**Work to complete**
Repeat the records exactly, so that each line matches the original.
━━━ Record excerpts
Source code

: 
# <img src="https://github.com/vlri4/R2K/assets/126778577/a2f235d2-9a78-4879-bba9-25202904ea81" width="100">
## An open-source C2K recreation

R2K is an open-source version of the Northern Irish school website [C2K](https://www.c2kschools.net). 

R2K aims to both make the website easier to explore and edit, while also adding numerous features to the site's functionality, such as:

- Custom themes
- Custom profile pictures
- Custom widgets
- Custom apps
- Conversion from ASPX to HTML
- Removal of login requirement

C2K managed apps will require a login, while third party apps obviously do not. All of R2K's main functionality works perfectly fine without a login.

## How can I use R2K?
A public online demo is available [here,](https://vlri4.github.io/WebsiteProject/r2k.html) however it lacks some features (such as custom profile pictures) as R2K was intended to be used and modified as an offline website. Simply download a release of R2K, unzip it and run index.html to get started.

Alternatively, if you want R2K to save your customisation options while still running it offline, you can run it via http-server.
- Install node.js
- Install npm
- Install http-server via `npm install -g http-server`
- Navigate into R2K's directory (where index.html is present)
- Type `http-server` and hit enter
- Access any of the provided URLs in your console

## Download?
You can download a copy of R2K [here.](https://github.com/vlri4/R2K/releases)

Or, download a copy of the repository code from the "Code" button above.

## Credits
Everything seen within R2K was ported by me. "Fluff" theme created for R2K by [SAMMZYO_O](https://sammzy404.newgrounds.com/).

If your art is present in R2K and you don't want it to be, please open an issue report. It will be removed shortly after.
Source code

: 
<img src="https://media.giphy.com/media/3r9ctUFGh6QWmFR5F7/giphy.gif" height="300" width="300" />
━━━━━━
**The completed task**
Source code

: 
# <img src="https://github.com/vlri4/R2K/assets/126778577/a2f235d2-9a78-4879-bba9-25202904ea81" width="100">
## An open-source C2K recreation

R2K is an open-source version of the Northern Irish school website [C2K](https://www.c2kschools.net). 

R2K aims to both make the website easier to explore and edit, while also adding numerous features to the site's functionality, such as:

- Custom themes
- Custom profile pictures
- Custom widgets
- Custom apps
- Conversion from ASPX to HTML
- Removal of login requirement

C2K managed apps will require a login, while third party apps obviously do not. All of R2K's main functionality works perfectly fine without a login.

## How can I use R2K?
A public online demo is available [here,](https://vlri4.github.io/WebsiteProject/r2k.html) however it lacks some features (such as custom profile pictures) as R2K was intended to be used and modified as an offline website. Simply download a release of R2K, unzip it and run index.html to get started.

Alternatively, if you want R2K to save your customisation options while still running it offline, you can run it via http-server.
- Install node.js
- Install npm
- Install http-server via `npm install -g http-server`
- Navigate into R2K's directory (where index.html is present)
- Type `http-server` and hit enter
- Access any of the provided URLs in your console

## Download?
You can download a copy of R2K [here.](https://github.com/vlri4/R2K/releases)

Or, download a copy of the repository code from the "Code" button above.

## Credits
Everything seen within R2K was ported by me. "Fluff" theme created for R2K by [SAMMZYO_O](https://sammzy404.newgrounds.com/).

If your art is present in R2K and you don't want it to be, please open an issue report. It will be removed shortly after.
Source code

: 
<img src="https://media.giphy.com/media/3r9ctUFGh6QWmFR5F7/giphy.gif" height="300" width="300" />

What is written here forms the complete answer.